-- MATERIAL FOR THE TASK follows --

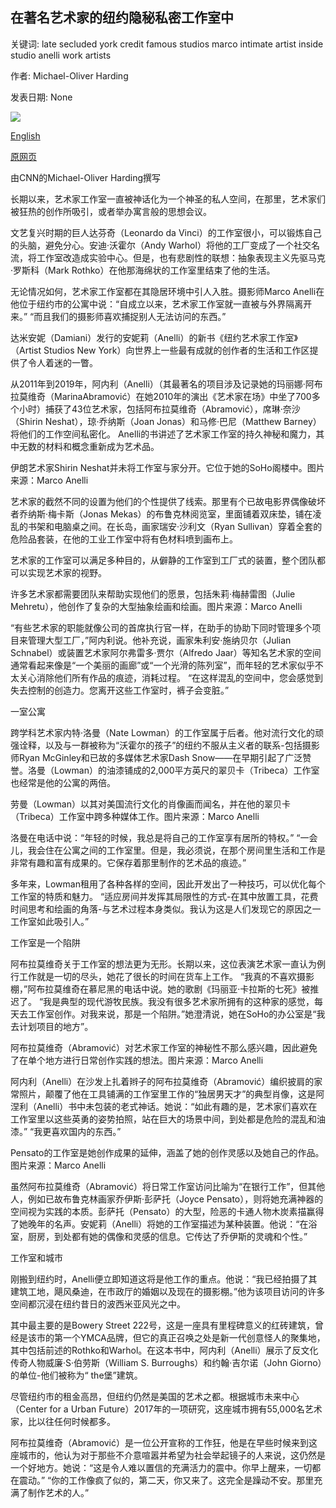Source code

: ## 在著名艺术家的纽约隐秘私密工作室中

关键词: late secluded york credit famous studios marco intimate artist inside studio anelli work artists

作者: Michael-Oliver Harding

发表日期: None

![](https://cdn.cnn.com/cnnnext/dam/assets/200506145004-01-new-york-artist-studios-super-tease.jpg)

[English](Inside%20the%20secluded%20and%20intimate%20New%20York%20studios%20of%20famous%20artists.md)

[原网页](https://edition.cnn.com/style/article/new-york-artist-studios/index.html)

由CNN的Michael-Oliver Harding撰写

长期以来，艺术家工作室一直被神话化为一个神圣的私人空间，在那里，艺术家们被狂热的创作所吸引，或者举办寓言般的思想会议。

文艺复兴时期的巨人达芬奇（Leonardo da Vinci）的工作室很小，可以锻炼自己的头脑，避免分心。安迪·沃霍尔（Andy Warhol）将他的工厂变成了一个社交名流，将工作室改造成实验中心。但是，也有悲剧性的联想：抽象表现主义先驱马克·罗斯科（Mark Rothko）在他那海绵状的工作室里结束了他的生活。

无论情况如何，艺术家工作室都在其隐居环境中引人入胜。摄影师Marco Anelli在他位于纽约市的公寓中说：“自成立以来，艺术家工作室就一直被与外界隔离开来。” “而且我们的摄影师喜欢捕捉别人无法访问的东西。”

达米安妮（Damiani）发行的安妮莉（Anelli）的新书《纽约艺术家工作室》（Artist Studios New York）向世界上一些最有成就的创作者的生活和工作区提供了令人着迷的一瞥。

从2011年到2019年，阿内利（Anelli）（其最著名的项目涉及记录她的玛丽娜·阿布拉莫维奇（MarinaAbramović）在她2010年的演出《艺术家在场》中坐了700多个小时）捕获了43位艺术家，包括阿布拉莫维奇（Abramović），席琳·奈沙（Shirin Neshat），琼·乔纳斯（Joan Jonas）和马修·巴尼（Matthew Barney）将他们的工作空间私密化。 Anelli的书讲述了艺术家工作室的持久神秘和魔力，其中无数的材料和概念重新成为艺术品。

伊朗艺术家Shirin Neshat并未将工作室与家分开。它位于她的SoHo阁楼中。图片来源：Marco Anelli

艺术家的截然不同的设置为他们的个性提供了线索。那里有个已故电影界偶像破坏者乔纳斯·梅卡斯（Jonas Mekas）的布鲁克林阅览室，里面铺着双床垫，铺在凌乱的书架和电脑桌之间。在长岛，画家瑞安·沙利文（Ryan Sullivan）穿着全套的危险品套装，在他的工业工作室中将有色材料喷到画布上。

艺术家的工作室可以满足多种目的，从僻静的工作室到工厂式的装置，整个团队都可以实现艺术家的视野。

许多艺术家都需要团队来帮助实现他们的愿景，包括朱莉·梅赫雷图（Julie Mehretu），他创作了复杂的大型抽象绘画和绘画。图片来源：Marco Anelli

“有些艺术家的职能就像公司的首席执行官一样，在助手的协助下同时管理多个项目来管理大型工厂，”阿内利说。他补充说，画家朱利安·施纳贝尔（Julian Schnabel）或装置艺术家阿尔弗雷多·贾尔（Alfredo Jaar）等知名艺术家的空间通常看起来像是“一个美丽的画廊”或“一个光滑的陈列室”，而年轻的艺术家似乎不太关心消除他们所有作品的痕迹，消耗过程。 “在这样混乱的空间中，您会感觉到失去控制的创造力。您离开这些工作室时，裤子会变脏。”

一室公寓

跨学科艺术家内特·洛曼（Nate Lowman）的工作室属于后者。他对流行文化的顽强诠释，以及与一群被称为“沃霍尔的孩子”的纽约不服从主义者的联系-包括摄影师Ryan McGinley和已故的多媒体艺术家Dash Snow——在早期引起了广泛赞誉。洛曼（Lowman）的油漆铺成的2,000平方英尺的翠贝卡（Tribeca）工作室也经常是他的公寓的两倍。

劳曼（Lowman）以其对美国流行文化的肖像画而闻名，并在他的翠贝卡（Tribeca）工作室中跨多种媒体工作。图片来源：Marco Anelli

洛曼在电话中说：“年轻的时候，我总是将自己的工作室享有居所的特权。” “一会儿，我会住在公寓之间的工作室里。但是，我必须说，在那个房间里生活和工作是非常有趣和富有成果的。它保存着那里制作的艺术品的痕迹。”

多年来，Lowman租用了各种各样的空间，因此开发出了一种技巧，可以优化每个工作室的特质和魅力。 “适应房间并发挥其局限性的方式-在其中放置工具，花费时间思考和绘画的角落-与艺术过程本身类似。我认为这是人们发现它的原因之一工作室如此吸引人。”

工作室是一个陷阱

阿布拉莫维奇关于工作室的想法更为无形。长期以来，这位表演艺术家一直认为例行工作就是一切的尽头，她花了很长的时间在货车上工作。 “我真的不喜欢摄影棚，”阿布拉莫维奇在慕尼黑的电话中说。她的歌剧《玛丽亚·卡拉斯的七死》被推迟了。 “我是典型的现代游牧民族。我没有很多艺术家所拥有的这种家的感觉，每天去工作室创作。对我来说，那是一个陷阱。”她澄清说，她在SoHo的办公室是“我去计划项目的地方”。

阿布拉莫维奇（Abramović）对艺术家工作室的神秘性不那么感兴趣，因此避免了在单个地方进行日常创作实践的想法。图片来源：Marco Anelli

阿内利（Anelli）在沙发上扎着辫子的阿布拉莫维奇（Abramović）编织披肩的家常照片，颠覆了他在工具铺满的工作室里工作的“独居男天才”的典型肖像，这是阿涅利（Anelli）书中未包装的老式神话。她说：“如此有趣的是，艺术家们喜欢在工作室里以这些英勇的姿势拍照，站在巨大的场景中间，到处都是危险的混乱和油漆。” “我更喜欢国内的东西。”

Pensato的工作室是她创作成果的延伸，涵盖了她的创作灵感以及她自己的作品。图片来源：Marco Anelli

虽然阿布拉莫维奇（Abramović）将日常工作室访问比喻为“在银行工作”，但其他人，例如已故布鲁克林画家乔伊斯·彭萨托（Joyce Pensato），则将她充满神器的空间视为实践的本质。彭萨托（Pensato）的大型，险恶的卡通人物木炭素描赢得了她晚年的名声。安妮莉（Anelli）将她的工作室描述为某种装置。他说：“在浴室，厨房，到处都有她的偶像和灵感的信息。它传达了乔伊斯的灵魂和个性。”

工作室和城市

刚搬到纽约时，Anelli便立即知道这将是他工作的重点。他说：“我已经拍摄了其建筑工地，飓风桑迪，在市政厅的婚姻以及现在的摄影棚。”他为该项目访问的许多空间都沉浸在纽约昔日的波西米亚风光之中。

其中最主要的是Bowery Street 222号，这是一座具有里程碑意义的红砖建筑，曾经是该市的第一个YMCA品牌，但它的真正召唤之处是新一代创意怪人的聚集地，其中包括前述的Rothko和Warhol。在这本书中，阿内利（Anelli）展示了反文化传奇人物威廉·S·伯劳斯（William S. Burroughs）和约翰·吉尔诺（John Giorno）的单位-他们被称为“ the堡”建筑。

尽管纽约市的租金高昂，但纽约仍然是美国的艺术之都。根据城市未来中心（Center for a Urban Future）2017年的一项研究，这座城市拥有55,000名艺术家，比以往任何时候都多。

阿布拉莫维奇（Abramović）是一位公开宣称的工作狂，他是在早些时候来到这座城市的，他认为对于那些不介意喧嚣并希望为社会举起镜子的人来说，这仍然是一个好地方。她说：“这是令人难以置信的充满活力的震中。你早上醒来，一切都在震动。” “你的工作像疯了似的，第二天，你又来了。这完全是躁动不安。那里充满了制作艺术的人。”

-- MATERIAL FOR THE TASK concluded --

[TASK BRIEF]
All lines that hold the word "图片来源" should be copied from the data.

[OUTPUT FOR THIS TASK]
伊朗艺术家Shirin Neshat并未将工作室与家分开。它位于她的SoHo阁楼中。图片来源：Marco Anelli
许多艺术家都需要团队来帮助实现他们的愿景，包括朱莉·梅赫雷图（Julie Mehretu），他创作了复杂的大型抽象绘画和绘画。图片来源：Marco Anelli
劳曼（Lowman）以其对美国流行文化的肖像画而闻名，并在他的翠贝卡（Tribeca）工作室中跨多种媒体工作。图片来源：Marco Anelli
阿布拉莫维奇（Abramović）对艺术家工作室的神秘性不那么感兴趣，因此避免了在单个地方进行日常创作实践的想法。图片来源：Marco Anelli
Pensato的工作室是她创作成果的延伸，涵盖了她的创作灵感以及她自己的作品。图片来源：Marco Anelli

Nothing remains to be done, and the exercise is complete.